-- GIVEN RECORDS follows --
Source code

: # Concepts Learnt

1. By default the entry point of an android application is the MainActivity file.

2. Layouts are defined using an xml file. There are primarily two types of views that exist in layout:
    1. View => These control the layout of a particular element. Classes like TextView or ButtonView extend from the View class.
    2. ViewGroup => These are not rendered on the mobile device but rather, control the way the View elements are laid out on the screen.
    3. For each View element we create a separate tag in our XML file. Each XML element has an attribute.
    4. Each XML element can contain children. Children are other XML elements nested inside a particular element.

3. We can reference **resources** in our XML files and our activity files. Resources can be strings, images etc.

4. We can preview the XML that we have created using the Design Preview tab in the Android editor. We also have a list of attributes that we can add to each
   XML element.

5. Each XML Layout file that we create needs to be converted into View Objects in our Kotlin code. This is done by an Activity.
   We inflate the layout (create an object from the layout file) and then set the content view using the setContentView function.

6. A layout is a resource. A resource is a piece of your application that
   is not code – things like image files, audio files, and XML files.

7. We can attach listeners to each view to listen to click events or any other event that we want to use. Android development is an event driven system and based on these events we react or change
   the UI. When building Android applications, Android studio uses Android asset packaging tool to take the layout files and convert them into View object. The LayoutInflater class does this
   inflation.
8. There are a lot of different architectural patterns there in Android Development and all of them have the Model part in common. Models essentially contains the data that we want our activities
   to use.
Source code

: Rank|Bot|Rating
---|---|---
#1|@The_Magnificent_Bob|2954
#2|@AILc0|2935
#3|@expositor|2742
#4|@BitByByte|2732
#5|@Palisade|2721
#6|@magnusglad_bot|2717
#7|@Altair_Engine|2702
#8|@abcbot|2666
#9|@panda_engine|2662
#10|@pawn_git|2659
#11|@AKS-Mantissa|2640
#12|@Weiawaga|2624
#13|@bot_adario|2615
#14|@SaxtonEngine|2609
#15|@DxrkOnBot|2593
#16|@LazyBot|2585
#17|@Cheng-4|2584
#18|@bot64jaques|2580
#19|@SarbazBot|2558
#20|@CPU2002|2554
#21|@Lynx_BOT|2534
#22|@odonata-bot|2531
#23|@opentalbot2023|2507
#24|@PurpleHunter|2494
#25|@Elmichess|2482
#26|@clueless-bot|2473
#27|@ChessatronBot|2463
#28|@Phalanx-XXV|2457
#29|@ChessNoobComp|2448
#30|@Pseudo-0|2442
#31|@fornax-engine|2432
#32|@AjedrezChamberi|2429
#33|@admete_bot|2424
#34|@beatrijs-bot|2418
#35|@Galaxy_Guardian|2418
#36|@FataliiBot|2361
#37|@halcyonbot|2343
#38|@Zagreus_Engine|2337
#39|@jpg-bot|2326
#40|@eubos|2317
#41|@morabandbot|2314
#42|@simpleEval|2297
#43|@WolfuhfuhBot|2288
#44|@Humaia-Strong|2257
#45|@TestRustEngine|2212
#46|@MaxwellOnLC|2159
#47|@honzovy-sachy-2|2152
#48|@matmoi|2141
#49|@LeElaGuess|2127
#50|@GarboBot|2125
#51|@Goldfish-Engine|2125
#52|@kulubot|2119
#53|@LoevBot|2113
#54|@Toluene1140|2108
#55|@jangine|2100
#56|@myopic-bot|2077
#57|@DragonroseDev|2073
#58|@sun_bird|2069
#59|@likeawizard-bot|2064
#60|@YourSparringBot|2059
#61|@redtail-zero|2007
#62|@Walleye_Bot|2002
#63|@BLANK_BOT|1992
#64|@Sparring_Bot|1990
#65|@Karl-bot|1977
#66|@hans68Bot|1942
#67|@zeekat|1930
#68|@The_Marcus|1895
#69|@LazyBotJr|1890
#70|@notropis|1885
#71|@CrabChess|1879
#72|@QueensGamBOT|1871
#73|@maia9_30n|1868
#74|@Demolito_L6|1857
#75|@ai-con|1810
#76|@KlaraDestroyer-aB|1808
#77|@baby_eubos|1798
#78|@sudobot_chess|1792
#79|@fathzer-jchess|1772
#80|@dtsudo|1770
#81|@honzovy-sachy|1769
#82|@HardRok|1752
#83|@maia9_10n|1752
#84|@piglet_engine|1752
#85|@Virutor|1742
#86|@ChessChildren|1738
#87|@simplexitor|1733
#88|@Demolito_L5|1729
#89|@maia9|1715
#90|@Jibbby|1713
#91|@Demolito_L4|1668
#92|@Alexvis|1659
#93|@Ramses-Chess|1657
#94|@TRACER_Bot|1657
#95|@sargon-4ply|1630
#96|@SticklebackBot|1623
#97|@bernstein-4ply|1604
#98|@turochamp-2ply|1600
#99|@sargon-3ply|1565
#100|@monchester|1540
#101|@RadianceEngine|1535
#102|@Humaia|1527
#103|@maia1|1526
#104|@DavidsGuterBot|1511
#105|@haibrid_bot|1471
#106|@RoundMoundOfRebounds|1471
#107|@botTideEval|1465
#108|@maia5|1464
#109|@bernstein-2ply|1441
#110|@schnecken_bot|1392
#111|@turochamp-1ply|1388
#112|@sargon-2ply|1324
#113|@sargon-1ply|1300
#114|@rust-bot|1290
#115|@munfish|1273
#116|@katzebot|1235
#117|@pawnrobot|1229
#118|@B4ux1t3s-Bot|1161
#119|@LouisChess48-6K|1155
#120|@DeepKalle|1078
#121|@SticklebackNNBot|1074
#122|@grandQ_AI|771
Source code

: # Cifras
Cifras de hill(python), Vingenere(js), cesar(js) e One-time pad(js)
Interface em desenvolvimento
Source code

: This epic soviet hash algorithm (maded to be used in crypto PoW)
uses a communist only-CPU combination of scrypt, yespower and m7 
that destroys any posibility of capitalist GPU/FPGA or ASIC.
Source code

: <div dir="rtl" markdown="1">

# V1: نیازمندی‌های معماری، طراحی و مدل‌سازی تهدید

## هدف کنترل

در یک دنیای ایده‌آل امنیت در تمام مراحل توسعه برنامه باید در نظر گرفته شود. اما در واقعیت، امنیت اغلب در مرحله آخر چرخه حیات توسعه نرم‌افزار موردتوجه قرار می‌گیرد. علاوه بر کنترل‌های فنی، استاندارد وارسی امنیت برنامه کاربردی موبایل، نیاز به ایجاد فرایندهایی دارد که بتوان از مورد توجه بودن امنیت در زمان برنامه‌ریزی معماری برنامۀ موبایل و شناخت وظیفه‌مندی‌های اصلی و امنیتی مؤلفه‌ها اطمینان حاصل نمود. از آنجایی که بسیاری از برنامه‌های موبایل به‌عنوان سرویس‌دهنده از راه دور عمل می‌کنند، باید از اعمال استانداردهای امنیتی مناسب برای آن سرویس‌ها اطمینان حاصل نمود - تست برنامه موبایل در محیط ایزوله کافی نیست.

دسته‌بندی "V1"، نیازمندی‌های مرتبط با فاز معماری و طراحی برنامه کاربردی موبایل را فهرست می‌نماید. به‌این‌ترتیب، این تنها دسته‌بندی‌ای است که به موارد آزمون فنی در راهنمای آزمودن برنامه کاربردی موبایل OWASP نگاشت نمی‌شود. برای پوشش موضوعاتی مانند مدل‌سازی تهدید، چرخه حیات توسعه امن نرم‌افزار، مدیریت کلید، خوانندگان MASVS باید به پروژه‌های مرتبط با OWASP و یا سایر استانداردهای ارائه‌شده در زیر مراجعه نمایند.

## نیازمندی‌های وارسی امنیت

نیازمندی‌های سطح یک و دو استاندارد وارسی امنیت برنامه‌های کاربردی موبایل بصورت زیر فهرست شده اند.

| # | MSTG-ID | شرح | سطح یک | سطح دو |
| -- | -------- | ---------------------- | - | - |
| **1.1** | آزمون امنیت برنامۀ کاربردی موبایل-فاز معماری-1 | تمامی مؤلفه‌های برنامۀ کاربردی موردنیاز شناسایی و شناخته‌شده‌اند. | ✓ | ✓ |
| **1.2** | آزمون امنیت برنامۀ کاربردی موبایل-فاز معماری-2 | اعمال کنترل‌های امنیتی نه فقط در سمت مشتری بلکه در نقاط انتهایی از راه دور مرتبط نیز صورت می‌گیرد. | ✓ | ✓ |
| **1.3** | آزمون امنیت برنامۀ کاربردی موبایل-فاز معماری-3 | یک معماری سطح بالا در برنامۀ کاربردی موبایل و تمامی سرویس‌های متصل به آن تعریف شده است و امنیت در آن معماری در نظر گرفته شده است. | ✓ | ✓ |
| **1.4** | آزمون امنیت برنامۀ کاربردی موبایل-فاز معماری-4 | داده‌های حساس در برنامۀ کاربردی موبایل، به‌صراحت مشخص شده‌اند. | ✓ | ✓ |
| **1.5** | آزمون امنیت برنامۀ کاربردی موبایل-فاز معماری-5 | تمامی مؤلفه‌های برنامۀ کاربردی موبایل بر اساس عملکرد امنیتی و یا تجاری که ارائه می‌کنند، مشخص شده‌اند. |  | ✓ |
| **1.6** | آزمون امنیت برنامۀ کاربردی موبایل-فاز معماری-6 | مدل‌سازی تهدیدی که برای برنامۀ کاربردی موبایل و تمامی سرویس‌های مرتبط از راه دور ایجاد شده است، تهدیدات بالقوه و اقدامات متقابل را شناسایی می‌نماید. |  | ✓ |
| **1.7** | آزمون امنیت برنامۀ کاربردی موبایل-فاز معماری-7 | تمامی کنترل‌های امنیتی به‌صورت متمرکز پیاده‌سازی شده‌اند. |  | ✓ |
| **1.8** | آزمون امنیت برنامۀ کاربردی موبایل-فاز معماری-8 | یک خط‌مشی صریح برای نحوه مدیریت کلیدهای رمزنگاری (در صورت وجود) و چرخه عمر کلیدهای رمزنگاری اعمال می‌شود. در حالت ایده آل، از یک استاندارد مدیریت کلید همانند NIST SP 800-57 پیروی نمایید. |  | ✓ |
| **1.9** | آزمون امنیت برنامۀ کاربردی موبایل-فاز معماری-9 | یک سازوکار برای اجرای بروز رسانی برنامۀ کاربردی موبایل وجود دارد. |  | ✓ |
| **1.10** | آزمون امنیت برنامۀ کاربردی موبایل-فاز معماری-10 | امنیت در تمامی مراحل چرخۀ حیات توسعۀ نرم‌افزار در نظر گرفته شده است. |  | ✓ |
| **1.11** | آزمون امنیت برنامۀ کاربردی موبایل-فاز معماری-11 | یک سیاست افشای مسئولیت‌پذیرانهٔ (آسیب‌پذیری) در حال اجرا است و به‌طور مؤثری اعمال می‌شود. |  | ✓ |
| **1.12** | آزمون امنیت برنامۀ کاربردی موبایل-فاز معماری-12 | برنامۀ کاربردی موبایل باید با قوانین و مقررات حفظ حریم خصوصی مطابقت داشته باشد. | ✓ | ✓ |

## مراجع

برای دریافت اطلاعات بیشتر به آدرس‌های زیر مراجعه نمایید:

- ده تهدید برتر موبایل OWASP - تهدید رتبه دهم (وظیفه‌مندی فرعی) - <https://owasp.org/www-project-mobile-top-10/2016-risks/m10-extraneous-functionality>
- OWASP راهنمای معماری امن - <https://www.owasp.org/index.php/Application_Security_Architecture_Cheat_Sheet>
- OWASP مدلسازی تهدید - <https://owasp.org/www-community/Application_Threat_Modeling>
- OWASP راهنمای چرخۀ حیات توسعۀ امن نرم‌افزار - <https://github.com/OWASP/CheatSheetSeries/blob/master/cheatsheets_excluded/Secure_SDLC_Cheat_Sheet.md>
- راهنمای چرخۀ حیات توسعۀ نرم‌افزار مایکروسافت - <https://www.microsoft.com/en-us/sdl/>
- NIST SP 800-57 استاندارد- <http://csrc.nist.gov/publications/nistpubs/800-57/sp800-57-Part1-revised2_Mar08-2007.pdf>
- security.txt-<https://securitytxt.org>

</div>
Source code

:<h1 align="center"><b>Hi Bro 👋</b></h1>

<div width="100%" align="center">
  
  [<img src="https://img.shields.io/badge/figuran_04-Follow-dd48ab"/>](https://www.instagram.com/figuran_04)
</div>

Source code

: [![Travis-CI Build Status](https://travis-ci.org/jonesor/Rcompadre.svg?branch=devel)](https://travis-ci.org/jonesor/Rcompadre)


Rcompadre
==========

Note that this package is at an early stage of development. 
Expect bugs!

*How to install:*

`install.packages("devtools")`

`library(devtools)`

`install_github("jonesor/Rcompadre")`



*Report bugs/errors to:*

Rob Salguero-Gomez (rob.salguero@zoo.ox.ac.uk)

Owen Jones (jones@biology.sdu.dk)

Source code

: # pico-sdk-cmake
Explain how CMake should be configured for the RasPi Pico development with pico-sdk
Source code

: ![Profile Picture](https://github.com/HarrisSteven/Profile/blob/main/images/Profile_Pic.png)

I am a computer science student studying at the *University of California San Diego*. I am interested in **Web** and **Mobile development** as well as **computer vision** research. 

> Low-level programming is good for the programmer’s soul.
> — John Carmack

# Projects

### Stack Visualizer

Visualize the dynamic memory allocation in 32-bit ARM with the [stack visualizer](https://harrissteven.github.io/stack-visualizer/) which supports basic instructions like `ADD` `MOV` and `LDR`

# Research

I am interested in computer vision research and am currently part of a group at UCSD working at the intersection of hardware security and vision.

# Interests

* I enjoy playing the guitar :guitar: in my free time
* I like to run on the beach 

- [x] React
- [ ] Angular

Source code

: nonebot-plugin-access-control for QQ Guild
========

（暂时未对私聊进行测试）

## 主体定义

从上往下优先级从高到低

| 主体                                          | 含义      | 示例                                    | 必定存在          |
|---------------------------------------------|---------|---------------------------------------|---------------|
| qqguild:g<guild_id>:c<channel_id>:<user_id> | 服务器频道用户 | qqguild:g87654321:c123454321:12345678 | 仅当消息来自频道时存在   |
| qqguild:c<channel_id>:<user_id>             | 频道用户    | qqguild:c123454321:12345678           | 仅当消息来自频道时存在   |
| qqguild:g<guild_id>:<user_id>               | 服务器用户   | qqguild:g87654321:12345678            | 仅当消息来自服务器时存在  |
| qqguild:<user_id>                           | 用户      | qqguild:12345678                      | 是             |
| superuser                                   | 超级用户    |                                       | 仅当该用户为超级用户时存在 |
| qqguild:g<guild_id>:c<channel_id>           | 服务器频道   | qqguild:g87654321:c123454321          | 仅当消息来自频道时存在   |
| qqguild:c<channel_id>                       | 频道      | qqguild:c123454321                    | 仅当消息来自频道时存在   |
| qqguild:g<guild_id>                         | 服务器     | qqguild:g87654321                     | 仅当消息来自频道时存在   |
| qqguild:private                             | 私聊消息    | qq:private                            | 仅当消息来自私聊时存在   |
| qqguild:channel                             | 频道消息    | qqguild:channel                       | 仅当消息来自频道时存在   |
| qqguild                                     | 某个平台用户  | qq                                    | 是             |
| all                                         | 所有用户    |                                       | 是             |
-- GIVEN RECORDS concluded --
→ **REQUIRED WORK**
As the answer, set down only the lines from the data above between the one holding "We inflate the" and the one holding "#24|@PurpleHunter|2494", inclusive, exactly as they read.

→ **RESULT OF THE EXERCISE**
   We inflate the layout (create an object from the layout file) and then set the content view using the setContentView function.

6. A layout is a resource. A resource is a piece of your application that
   is not code – things like image files, audio files, and XML files.

7. We can attach listeners to each view to listen to click events or any other event that we want to use. Android development is an event driven system and based on these events we react or change
   the UI. When building Android applications, Android studio uses Android asset packaging tool to take the layout files and convert them into View object. The LayoutInflater class does this
   inflation.
8. There are a lot of different architectural patterns there in Android Development and all of them have the Model part in common. Models essentially contains the data that we want our activities
   to use.
Source code

: Rank|Bot|Rating
---|---|---
#1|@The_Magnificent_Bob|2954
#2|@AILc0|2935
#3|@expositor|2742
#4|@BitByByte|2732
#5|@Palisade|2721
#6|@magnusglad_bot|2717
#7|@Altair_Engine|2702
#8|@abcbot|2666
#9|@panda_engine|2662
#10|@pawn_git|2659
#11|@AKS-Mantissa|2640
#12|@Weiawaga|2624
#13|@bot_adario|2615
#14|@SaxtonEngine|2609
#15|@DxrkOnBot|2593
#16|@LazyBot|2585
#17|@Cheng-4|2584
#18|@bot64jaques|2580
#19|@SarbazBot|2558
#20|@CPU2002|2554
#21|@Lynx_BOT|2534
#22|@odonata-bot|2531
#23|@opentalbot2023|2507
#24|@PurpleHunter|2494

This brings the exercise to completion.